What you are asked to do ->
In the data that follows, every line containing the word "folder" should be returned.

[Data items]
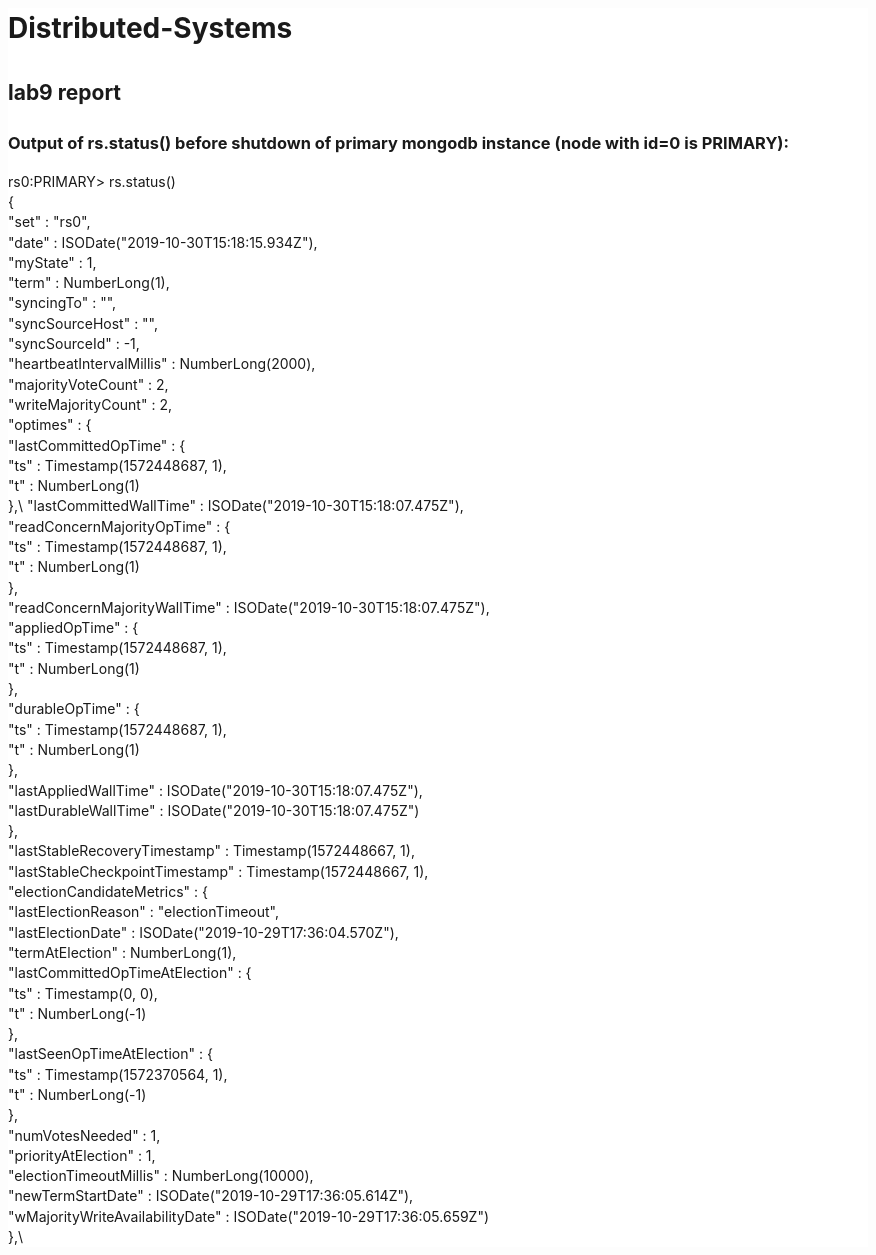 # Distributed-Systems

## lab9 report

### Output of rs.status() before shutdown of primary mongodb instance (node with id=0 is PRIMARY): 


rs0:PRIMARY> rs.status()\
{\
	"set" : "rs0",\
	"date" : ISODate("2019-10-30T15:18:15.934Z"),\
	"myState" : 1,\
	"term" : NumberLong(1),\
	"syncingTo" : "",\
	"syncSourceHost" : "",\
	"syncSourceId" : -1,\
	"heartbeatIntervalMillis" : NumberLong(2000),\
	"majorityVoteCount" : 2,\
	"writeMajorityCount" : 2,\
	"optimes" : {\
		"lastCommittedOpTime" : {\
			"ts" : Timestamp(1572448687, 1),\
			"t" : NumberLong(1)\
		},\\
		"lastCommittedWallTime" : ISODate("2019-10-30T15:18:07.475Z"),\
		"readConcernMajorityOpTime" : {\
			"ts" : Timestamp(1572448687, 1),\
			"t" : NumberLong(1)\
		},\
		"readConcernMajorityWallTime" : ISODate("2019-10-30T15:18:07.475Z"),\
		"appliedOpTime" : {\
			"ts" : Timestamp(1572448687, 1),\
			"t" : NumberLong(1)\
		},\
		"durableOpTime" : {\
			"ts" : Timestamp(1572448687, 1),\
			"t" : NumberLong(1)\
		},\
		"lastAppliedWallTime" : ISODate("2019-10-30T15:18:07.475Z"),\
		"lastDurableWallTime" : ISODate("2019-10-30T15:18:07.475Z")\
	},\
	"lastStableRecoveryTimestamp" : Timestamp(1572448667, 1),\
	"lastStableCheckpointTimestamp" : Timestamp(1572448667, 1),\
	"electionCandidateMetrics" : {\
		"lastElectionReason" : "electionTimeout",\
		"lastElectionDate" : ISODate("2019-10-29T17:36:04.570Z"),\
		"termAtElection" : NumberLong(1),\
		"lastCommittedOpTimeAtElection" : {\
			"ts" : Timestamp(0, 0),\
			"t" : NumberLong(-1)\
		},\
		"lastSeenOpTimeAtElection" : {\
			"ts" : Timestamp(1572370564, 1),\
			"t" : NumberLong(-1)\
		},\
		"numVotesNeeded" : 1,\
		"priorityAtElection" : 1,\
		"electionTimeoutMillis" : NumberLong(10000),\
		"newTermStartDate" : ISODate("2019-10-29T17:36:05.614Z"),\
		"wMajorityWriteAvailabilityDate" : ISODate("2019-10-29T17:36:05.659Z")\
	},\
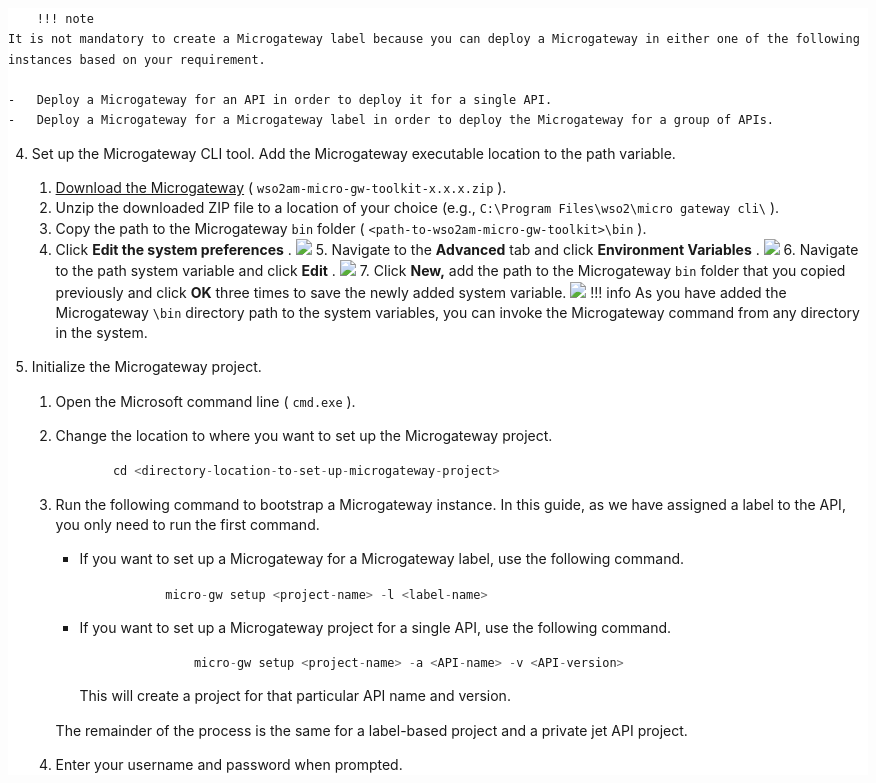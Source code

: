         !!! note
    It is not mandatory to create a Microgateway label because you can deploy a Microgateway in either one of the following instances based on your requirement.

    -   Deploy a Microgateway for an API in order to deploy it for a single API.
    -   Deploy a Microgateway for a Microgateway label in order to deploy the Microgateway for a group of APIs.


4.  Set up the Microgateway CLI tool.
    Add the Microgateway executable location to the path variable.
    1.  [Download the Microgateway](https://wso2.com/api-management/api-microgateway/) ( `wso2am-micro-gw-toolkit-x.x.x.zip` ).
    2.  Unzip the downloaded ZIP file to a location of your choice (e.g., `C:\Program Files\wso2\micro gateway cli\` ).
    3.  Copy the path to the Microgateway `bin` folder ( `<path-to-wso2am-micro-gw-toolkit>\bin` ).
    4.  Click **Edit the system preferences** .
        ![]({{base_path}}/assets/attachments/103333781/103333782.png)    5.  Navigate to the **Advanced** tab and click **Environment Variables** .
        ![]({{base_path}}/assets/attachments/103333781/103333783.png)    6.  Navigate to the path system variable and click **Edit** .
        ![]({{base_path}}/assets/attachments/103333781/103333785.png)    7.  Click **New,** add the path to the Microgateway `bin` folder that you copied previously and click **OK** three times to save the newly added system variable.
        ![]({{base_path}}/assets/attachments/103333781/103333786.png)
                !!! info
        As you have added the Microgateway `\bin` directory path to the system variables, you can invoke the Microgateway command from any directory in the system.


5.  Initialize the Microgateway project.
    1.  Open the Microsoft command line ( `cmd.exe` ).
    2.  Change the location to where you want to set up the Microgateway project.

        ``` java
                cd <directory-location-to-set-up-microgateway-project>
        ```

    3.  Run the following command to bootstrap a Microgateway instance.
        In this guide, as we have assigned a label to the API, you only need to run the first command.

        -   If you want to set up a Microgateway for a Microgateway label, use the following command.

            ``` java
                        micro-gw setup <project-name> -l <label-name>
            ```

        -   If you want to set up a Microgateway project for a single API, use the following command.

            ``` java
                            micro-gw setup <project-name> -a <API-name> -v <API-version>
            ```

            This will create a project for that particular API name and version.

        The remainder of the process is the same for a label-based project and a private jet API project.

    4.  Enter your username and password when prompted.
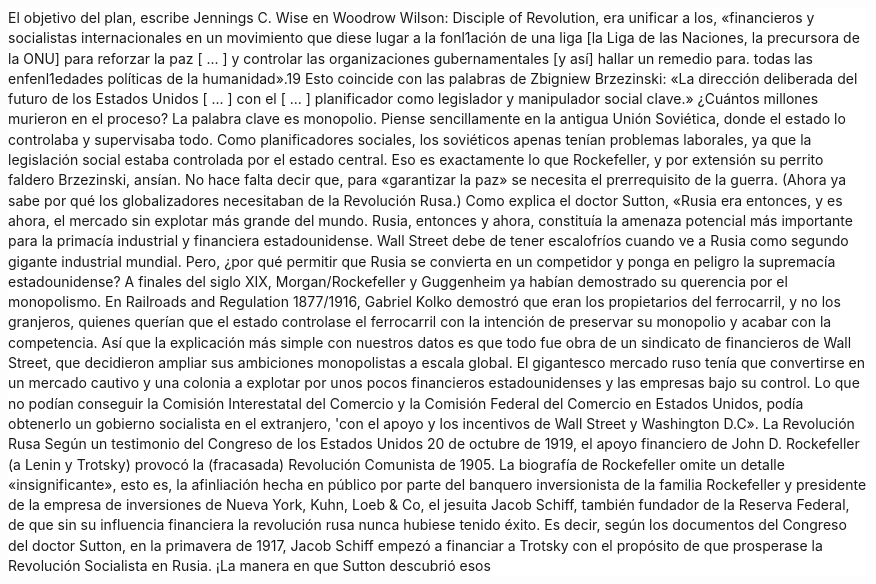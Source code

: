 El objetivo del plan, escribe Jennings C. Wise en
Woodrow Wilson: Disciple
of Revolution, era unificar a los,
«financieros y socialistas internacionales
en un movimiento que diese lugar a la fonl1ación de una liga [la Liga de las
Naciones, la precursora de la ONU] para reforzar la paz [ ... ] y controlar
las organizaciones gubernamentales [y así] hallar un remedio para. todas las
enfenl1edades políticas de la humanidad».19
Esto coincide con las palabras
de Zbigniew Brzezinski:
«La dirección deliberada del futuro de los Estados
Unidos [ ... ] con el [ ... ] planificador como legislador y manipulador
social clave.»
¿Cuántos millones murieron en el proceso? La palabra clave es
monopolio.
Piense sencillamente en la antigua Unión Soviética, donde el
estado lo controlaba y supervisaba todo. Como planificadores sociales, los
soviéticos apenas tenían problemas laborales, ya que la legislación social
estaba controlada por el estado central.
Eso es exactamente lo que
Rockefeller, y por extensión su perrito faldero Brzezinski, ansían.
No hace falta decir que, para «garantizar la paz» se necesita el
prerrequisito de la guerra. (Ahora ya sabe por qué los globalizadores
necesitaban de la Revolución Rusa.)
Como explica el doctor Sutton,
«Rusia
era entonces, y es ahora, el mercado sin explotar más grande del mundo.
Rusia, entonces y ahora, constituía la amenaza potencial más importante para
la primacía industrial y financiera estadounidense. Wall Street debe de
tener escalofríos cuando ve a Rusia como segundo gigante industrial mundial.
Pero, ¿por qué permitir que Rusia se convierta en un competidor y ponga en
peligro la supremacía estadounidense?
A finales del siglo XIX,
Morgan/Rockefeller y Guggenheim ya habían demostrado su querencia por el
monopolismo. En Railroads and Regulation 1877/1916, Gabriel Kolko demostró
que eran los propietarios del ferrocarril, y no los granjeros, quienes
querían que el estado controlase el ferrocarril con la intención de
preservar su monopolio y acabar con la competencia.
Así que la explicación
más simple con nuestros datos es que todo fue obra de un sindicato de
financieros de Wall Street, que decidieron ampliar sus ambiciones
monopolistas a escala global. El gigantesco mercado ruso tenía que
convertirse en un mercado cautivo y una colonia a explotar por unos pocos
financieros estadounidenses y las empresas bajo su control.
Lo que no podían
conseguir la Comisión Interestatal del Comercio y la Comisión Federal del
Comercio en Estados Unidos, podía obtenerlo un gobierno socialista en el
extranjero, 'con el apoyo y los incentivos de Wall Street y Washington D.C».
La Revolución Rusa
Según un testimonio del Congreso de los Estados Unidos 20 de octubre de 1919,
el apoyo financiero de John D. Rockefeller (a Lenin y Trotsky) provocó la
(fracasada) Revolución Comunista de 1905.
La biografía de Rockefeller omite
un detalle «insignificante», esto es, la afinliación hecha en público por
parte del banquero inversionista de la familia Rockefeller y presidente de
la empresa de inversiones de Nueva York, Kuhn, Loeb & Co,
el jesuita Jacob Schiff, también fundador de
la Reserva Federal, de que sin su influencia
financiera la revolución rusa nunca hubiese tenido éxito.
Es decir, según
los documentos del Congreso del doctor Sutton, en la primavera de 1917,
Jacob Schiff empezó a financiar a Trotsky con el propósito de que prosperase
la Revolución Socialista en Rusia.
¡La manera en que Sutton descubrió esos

Exercise solution ->
    3.  Copy the path to the Microgateway `bin` folder ( `<path-to-wso2am-micro-gw-toolkit>\bin` ).
        ![]({{base_path}}/assets/attachments/103333781/103333785.png)    7.  Click **New,** add the path to the Microgateway `bin` folder that you copied previously and click **OK** three times to save the newly added system variable.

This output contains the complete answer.